## Required work
Gather all lines in the records below that include the word "AsympVanderVaartBook".
((
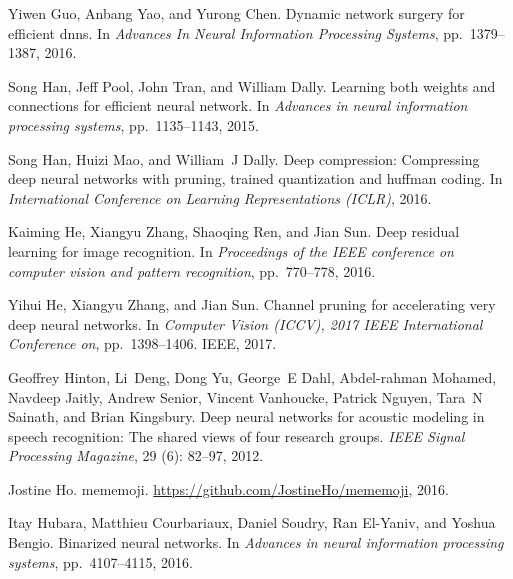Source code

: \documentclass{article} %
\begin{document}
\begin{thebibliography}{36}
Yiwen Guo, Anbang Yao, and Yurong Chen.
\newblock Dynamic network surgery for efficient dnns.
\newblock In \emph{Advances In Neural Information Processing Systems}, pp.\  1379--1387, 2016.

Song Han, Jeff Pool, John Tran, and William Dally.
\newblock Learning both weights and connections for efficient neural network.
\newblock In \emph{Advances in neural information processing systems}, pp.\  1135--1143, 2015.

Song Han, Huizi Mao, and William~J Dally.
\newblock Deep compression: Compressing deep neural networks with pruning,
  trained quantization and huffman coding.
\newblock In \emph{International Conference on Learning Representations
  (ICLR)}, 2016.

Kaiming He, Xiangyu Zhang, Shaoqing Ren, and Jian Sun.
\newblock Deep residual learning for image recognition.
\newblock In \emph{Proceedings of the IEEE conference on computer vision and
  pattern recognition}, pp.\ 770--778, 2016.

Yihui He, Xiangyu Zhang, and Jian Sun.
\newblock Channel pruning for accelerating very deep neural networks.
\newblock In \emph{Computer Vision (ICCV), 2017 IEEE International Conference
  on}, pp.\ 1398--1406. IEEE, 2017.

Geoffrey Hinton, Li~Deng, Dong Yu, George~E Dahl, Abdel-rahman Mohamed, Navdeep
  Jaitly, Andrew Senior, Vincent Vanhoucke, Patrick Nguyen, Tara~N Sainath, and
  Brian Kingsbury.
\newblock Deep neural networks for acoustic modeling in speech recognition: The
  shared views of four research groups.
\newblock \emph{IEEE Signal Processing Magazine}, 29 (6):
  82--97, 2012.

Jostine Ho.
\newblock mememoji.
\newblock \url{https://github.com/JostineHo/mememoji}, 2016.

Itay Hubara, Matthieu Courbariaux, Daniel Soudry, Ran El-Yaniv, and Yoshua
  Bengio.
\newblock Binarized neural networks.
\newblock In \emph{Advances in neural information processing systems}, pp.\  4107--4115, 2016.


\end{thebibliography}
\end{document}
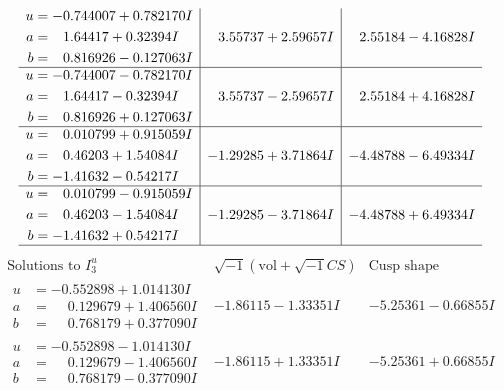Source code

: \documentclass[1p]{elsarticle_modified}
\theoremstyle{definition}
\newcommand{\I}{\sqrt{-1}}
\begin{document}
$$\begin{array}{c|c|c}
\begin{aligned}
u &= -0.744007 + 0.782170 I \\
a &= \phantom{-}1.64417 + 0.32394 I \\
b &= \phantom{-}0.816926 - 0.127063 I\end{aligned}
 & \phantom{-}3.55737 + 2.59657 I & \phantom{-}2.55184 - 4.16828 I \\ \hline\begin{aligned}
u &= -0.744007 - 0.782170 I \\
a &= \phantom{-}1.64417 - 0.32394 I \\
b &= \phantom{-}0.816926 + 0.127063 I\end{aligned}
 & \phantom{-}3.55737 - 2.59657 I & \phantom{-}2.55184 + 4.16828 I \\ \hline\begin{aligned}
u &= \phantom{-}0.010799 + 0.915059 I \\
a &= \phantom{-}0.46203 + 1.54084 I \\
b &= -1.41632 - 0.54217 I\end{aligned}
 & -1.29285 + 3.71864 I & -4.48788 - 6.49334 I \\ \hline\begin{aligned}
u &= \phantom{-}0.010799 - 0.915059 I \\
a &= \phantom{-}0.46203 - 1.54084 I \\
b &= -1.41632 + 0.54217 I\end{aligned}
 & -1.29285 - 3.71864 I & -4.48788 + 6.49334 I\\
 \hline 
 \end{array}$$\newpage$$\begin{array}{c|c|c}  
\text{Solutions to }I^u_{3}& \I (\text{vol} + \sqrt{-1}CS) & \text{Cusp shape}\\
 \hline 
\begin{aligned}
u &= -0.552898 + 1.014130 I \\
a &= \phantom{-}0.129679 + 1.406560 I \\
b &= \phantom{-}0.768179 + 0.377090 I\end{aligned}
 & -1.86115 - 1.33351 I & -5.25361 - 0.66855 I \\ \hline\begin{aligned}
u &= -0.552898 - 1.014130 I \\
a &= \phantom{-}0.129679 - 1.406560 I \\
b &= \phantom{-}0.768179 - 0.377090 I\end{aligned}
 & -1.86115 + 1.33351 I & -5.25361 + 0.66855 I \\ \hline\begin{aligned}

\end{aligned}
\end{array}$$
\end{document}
))
((
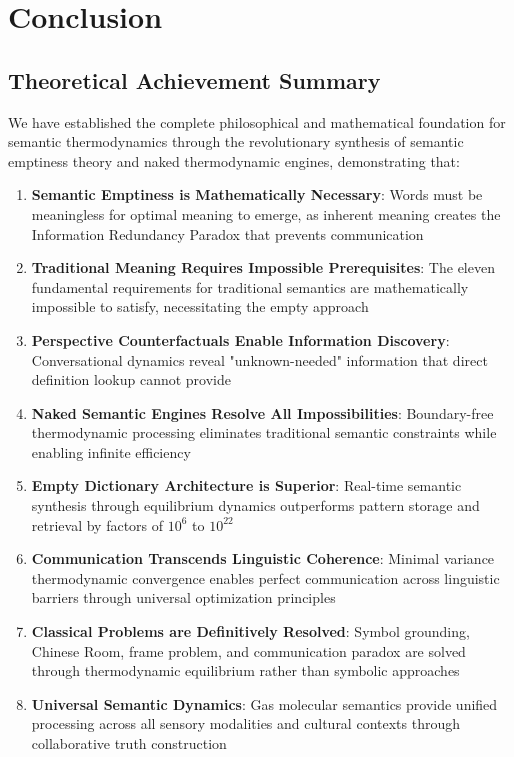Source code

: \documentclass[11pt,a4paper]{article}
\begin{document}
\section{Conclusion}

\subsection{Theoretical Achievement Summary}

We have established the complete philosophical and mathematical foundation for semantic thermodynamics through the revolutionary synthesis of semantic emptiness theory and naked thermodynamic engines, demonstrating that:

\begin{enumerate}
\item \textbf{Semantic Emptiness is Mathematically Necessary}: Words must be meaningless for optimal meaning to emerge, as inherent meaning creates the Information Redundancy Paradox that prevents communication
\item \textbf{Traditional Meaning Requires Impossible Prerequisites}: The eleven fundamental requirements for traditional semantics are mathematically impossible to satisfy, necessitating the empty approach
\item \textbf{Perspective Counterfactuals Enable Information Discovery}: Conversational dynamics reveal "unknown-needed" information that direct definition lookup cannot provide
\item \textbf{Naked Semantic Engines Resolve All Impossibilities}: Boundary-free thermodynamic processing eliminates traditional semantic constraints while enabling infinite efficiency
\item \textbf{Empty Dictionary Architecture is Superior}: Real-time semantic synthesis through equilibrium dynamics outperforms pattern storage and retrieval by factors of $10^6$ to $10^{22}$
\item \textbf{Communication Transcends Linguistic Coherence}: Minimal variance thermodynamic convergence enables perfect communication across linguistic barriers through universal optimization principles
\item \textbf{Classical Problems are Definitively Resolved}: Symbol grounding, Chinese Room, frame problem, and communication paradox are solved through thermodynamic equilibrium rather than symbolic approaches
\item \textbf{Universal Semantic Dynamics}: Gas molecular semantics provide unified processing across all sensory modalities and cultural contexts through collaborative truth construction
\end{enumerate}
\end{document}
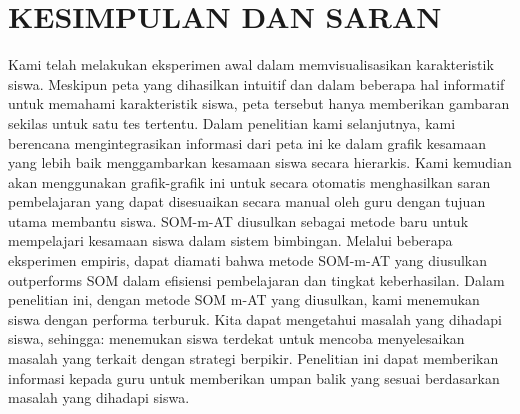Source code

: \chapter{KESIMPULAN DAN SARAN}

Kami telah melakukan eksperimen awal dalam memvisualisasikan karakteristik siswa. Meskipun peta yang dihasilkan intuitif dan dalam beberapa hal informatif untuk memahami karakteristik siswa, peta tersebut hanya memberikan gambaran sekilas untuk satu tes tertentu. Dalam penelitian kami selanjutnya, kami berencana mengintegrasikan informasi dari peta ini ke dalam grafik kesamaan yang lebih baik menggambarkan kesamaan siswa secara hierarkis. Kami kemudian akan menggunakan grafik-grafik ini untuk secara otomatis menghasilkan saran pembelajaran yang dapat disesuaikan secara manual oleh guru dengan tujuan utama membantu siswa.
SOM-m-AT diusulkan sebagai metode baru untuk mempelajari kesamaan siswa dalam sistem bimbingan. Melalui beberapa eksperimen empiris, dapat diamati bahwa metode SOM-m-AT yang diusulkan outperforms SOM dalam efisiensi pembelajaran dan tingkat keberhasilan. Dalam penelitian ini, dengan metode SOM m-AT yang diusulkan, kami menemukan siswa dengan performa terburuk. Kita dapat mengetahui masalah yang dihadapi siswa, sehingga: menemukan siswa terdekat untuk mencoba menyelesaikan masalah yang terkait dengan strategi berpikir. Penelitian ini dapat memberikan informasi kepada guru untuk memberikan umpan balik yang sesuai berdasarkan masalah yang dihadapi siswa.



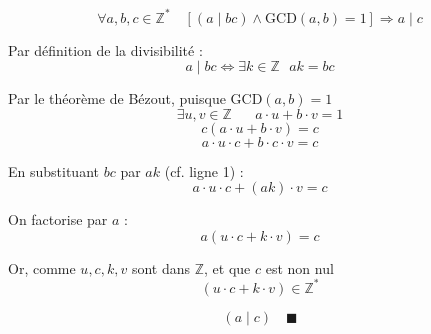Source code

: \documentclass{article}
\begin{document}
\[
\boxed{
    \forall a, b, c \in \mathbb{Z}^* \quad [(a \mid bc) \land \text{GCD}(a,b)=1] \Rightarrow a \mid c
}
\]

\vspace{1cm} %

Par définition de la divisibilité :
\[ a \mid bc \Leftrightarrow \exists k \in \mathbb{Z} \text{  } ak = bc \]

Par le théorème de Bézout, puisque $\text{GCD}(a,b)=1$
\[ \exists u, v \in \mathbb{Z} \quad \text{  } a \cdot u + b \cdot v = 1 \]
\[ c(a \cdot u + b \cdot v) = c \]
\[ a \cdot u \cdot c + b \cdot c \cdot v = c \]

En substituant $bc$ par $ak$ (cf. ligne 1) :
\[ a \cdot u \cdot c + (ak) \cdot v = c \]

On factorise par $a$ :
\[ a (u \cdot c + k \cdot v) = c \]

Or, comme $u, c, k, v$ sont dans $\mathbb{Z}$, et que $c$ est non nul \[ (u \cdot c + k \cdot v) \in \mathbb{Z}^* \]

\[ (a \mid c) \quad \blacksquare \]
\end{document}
))
((
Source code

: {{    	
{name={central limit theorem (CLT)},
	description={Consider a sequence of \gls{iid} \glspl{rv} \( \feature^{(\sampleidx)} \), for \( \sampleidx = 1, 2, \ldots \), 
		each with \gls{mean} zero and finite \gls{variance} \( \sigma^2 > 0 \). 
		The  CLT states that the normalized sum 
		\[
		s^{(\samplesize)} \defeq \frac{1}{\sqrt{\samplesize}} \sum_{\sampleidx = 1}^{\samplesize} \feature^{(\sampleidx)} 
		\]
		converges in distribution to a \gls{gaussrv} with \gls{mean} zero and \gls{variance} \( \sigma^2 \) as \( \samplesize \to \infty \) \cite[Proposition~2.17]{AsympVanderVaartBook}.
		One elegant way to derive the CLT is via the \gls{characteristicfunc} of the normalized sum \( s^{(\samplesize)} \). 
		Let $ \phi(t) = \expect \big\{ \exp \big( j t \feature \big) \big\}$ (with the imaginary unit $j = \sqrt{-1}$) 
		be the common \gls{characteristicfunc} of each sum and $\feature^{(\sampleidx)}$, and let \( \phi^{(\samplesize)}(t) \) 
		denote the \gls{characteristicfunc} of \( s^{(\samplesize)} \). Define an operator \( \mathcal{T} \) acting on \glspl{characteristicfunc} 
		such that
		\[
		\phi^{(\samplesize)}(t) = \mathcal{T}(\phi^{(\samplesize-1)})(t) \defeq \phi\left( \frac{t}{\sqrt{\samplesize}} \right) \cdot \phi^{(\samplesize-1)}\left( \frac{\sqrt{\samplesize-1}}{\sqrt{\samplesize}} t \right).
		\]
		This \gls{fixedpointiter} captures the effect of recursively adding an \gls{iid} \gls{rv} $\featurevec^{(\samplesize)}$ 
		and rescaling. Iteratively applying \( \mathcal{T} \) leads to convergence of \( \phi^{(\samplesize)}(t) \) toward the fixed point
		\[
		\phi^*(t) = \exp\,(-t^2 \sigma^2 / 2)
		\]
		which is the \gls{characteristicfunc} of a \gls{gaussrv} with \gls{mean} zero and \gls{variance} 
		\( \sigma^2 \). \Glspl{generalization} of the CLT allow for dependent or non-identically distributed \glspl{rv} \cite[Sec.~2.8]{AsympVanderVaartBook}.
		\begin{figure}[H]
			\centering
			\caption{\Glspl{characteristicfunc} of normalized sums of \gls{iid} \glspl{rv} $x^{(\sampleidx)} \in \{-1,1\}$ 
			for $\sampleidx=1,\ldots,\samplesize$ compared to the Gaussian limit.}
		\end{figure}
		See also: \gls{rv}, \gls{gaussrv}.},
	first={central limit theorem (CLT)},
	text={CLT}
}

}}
))
## Answer section
		converges in distribution to a \gls{gaussrv} with \gls{mean} zero and \gls{variance} \( \sigma^2 \) as \( \samplesize \to \infty \) \cite[Proposition~2.17]{AsympVanderVaartBook}.
		\( \sigma^2 \). \Glspl{generalization} of the CLT allow for dependent or non-identically distributed \glspl{rv} \cite[Sec.~2.8]{AsympVanderVaartBook}.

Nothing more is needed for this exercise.